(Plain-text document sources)
┌────────
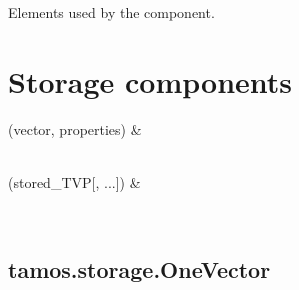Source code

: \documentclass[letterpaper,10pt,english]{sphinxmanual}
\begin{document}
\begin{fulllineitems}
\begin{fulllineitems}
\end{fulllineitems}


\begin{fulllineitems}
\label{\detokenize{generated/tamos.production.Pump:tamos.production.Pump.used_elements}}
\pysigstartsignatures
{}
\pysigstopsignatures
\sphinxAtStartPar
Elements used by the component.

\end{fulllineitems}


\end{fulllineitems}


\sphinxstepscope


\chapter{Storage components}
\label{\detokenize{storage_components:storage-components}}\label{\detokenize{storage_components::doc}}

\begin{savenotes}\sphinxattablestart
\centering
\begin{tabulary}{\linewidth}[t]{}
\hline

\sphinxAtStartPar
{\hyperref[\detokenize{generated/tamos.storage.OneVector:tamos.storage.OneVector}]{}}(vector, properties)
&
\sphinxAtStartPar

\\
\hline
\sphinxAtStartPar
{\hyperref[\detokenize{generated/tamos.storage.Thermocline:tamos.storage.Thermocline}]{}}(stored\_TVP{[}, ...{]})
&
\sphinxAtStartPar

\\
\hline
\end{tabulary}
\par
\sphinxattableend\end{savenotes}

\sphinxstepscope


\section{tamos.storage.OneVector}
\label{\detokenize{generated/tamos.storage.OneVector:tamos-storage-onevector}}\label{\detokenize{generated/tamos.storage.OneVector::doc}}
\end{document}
└────────
┌────────
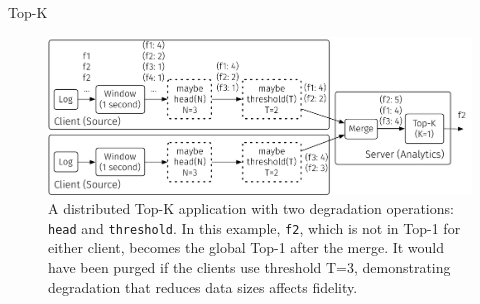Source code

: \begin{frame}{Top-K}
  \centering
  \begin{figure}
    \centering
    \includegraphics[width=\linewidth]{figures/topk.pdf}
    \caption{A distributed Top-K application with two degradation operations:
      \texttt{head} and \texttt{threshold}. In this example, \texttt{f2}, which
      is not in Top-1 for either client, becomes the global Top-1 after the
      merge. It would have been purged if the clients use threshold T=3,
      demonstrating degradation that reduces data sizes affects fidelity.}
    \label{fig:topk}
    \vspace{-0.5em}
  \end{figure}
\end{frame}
└────────
Your task is to copy every line of the entries that contains the string "linewidth".

\begin{tabulary}{\linewidth}[t]{}
    \includegraphics[width=\linewidth]{figures/topk.pdf}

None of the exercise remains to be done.